> Data for this exercise:
= Beginning of Section =
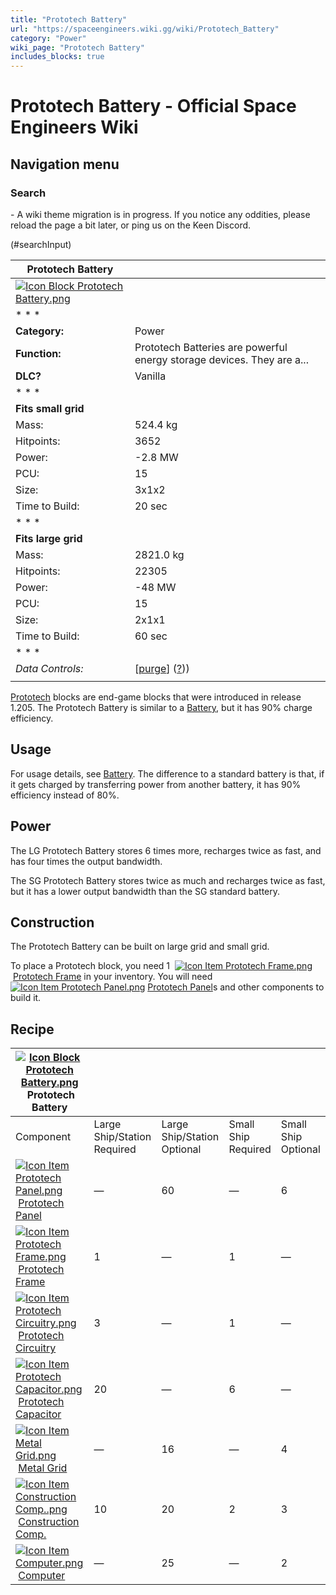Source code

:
 ```yaml
---
title: "Prototech Battery"
url: "https://spaceengineers.wiki.gg/wiki/Prototech_Battery"
category: "Power"
wiki_page: "Prototech Battery"
includes_blocks: true
---
```


# Prototech Battery - Official Space Engineers Wiki

## Navigation menu

### Search

\- A wiki theme migration is in progress. If you notice any oddities, please reload the page a bit later, or ping us on the Keen Discord.

(#searchInput)

| Prototech Battery |     |
| --- | --- |
| [![Icon Block Prototech Battery.png](https://spaceengineers.wiki.gg/images/5/50/Icon_Block_Prototech_Battery.png?41ba34)](https://spaceengineers.wiki.gg/wiki/File:Icon_Block_Prototech_Battery.png) |     |
| * * * |     |
| **Category:** | Power |
| **Function:** | Prototech Batteries are powerful energy storage devices. They are a... |
| **DLC?** | Vanilla |
| * * * |     |
| **Fits small grid** |     |
| Mass: | 524.4 kg |
| Hitpoints: | 3652 |
| Power: | \-2.8 MW |
| PCU: | 15  |
| Size: | 3x1x2 |
| Time to Build: | 20 sec |
| * * * |     |
| **Fits large grid** |     |
| Mass: | 2821.0 kg |
| Hitpoints: | 22305 |
| Power: | \-48 MW |
| PCU: | 15  |
| Size: | 2x1x1 |
| Time to Build: | 60 sec |
| * * * |     |
| _Data Controls:_ | \[[purge](https://spaceengineers.wiki.gg/wiki/Prototech_Battery?action=purge)\] ([?](https://spaceengineers.wiki.gg/wiki/Template:Info_Block))) |
|     |     |

  
[Prototech](https://spaceengineers.wiki.gg/wiki/Prototech "Prototech") blocks are end-game blocks that were introduced in release 1.205. The Prototech Battery is similar to a [Battery](https://spaceengineers.wiki.gg/wiki/Battery "Battery"), but it has 90% charge efficiency.

## Usage

For usage details, see [Battery](https://spaceengineers.wiki.gg/wiki/Battery "Battery"). The difference to a standard battery is that, if it gets charged by transferring power from another battery, it has 90% efficiency instead of 80%.

## Power

The LG Prototech Battery stores 6 times more, recharges twice as fast, and has four times the output bandwidth.

The SG Prototech Battery stores twice as much and recharges twice as fast, but it has a lower output bandwidth than the SG standard battery.

## Construction

The Prototech Battery can be built on large grid and small grid.

To place a Prototech block, you need 1  [![Icon Item Prototech Frame.png](https://spaceengineers.wiki.gg/images/thumb/c/c1/Icon_Item_Prototech_Frame.png/21px-Icon_Item_Prototech_Frame.png?3cac18)](https://spaceengineers.wiki.gg/wiki/Prototech_Frame "Prototech Frame") [Prototech Frame](https://spaceengineers.wiki.gg/wiki/Prototech_Frame "Prototech Frame") in your inventory. You will need  [![Icon Item Prototech Panel.png](https://spaceengineers.wiki.gg/images/thumb/7/78/Icon_Item_Prototech_Panel.png/21px-Icon_Item_Prototech_Panel.png?f14e17)](https://spaceengineers.wiki.gg/wiki/Prototech_Panel "Prototech Panel") [Prototech Panel](https://spaceengineers.wiki.gg/wiki/Prototech_Panel "Prototech Panel")s and other components to build it.

## Recipe

| [![Icon Block Prototech Battery.png](https://spaceengineers.wiki.gg/images/thumb/5/50/Icon_Block_Prototech_Battery.png/21px-Icon_Block_Prototech_Battery.png?41ba34)](https://spaceengineers.wiki.gg/wiki/Prototech_Battery "Prototech Battery") Prototech Battery |     |     |     |     |
| --- | --- | --- | --- | --- |
| Component | Large Ship/Station  <br>Required | Large Ship/Station  <br>Optional | Small Ship  <br>Required | Small Ship  <br>Optional |
| [![Icon Item Prototech Panel.png](https://spaceengineers.wiki.gg/images/thumb/7/78/Icon_Item_Prototech_Panel.png/21px-Icon_Item_Prototech_Panel.png?f14e17)](https://spaceengineers.wiki.gg/wiki/Prototech_Panel "Prototech Panel") [Prototech Panel](https://spaceengineers.wiki.gg/wiki/Prototech_Panel "Prototech Panel") | —   | 60  | —   | 6   |
| [![Icon Item Prototech Frame.png](https://spaceengineers.wiki.gg/images/thumb/c/c1/Icon_Item_Prototech_Frame.png/21px-Icon_Item_Prototech_Frame.png?3cac18)](https://spaceengineers.wiki.gg/wiki/Prototech_Frame "Prototech Frame") [Prototech Frame](https://spaceengineers.wiki.gg/wiki/Prototech_Frame "Prototech Frame") | 1   | —   | 1   | —   |
| [![Icon Item Prototech Circuitry.png](https://spaceengineers.wiki.gg/images/thumb/f/ff/Icon_Item_Prototech_Circuitry.png/21px-Icon_Item_Prototech_Circuitry.png?ffd865)](https://spaceengineers.wiki.gg/wiki/Prototech_Circuitry "Prototech Circuitry") [Prototech Circuitry](https://spaceengineers.wiki.gg/wiki/Prototech_Circuitry "Prototech Circuitry") | 3   | —   | 1   | —   |
| [![Icon Item Prototech Capacitor.png](https://spaceengineers.wiki.gg/images/thumb/6/68/Icon_Item_Prototech_Capacitor.png/21px-Icon_Item_Prototech_Capacitor.png?6bb4ed)](https://spaceengineers.wiki.gg/wiki/Prototech_Capacitor "Prototech Capacitor") [Prototech Capacitor](https://spaceengineers.wiki.gg/wiki/Prototech_Capacitor "Prototech Capacitor") | 20  | —   | 6   | —   |
| [![Icon Item Metal Grid.png](https://spaceengineers.wiki.gg/images/thumb/1/16/Icon_Item_Metal_Grid.png/21px-Icon_Item_Metal_Grid.png?c674cf)](https://spaceengineers.wiki.gg/wiki/Metal_Grid "Metal Grid") [Metal Grid](https://spaceengineers.wiki.gg/wiki/Metal_Grid "Metal Grid") | —   | 16  | —   | 4   |
| [![Icon Item Construction Comp..png](https://spaceengineers.wiki.gg/images/thumb/4/45/Icon_Item_Construction_Comp..png/21px-Icon_Item_Construction_Comp..png?cdc26f)](https://spaceengineers.wiki.gg/wiki/Construction_Comp. "Construction Comp.") [Construction Comp.](https://spaceengineers.wiki.gg/wiki/Construction_Comp. "Construction Comp.") | 10  | 20  | 2   | 3   |
| [![Icon Item Computer.png](https://spaceengineers.wiki.gg/images/thumb/7/72/Icon_Item_Computer.png/21px-Icon_Item_Computer.png?65c1a4)](https://spaceengineers.wiki.gg/wiki/Computer "Computer") [Computer](https://spaceengineers.wiki.gg/wiki/Computer "Computer") | —   | 25  | —   | 2   |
= End of Section =
> What is being asked: Lines that contain the string "Construction" should be copied from the material above.

> Your solution:
## Construction
| [![Icon Item Construction Comp..png](https://spaceengineers.wiki.gg/images/thumb/4/45/Icon_Item_Construction_Comp..png/21px-Icon_Item_Construction_Comp..png?cdc26f)](https://spaceengineers.wiki.gg/wiki/Construction_Comp. "Construction Comp.") [Construction Comp.](https://spaceengineers.wiki.gg/wiki/Construction_Comp. "Construction Comp.") | 10  | 20  | 2   | 3   |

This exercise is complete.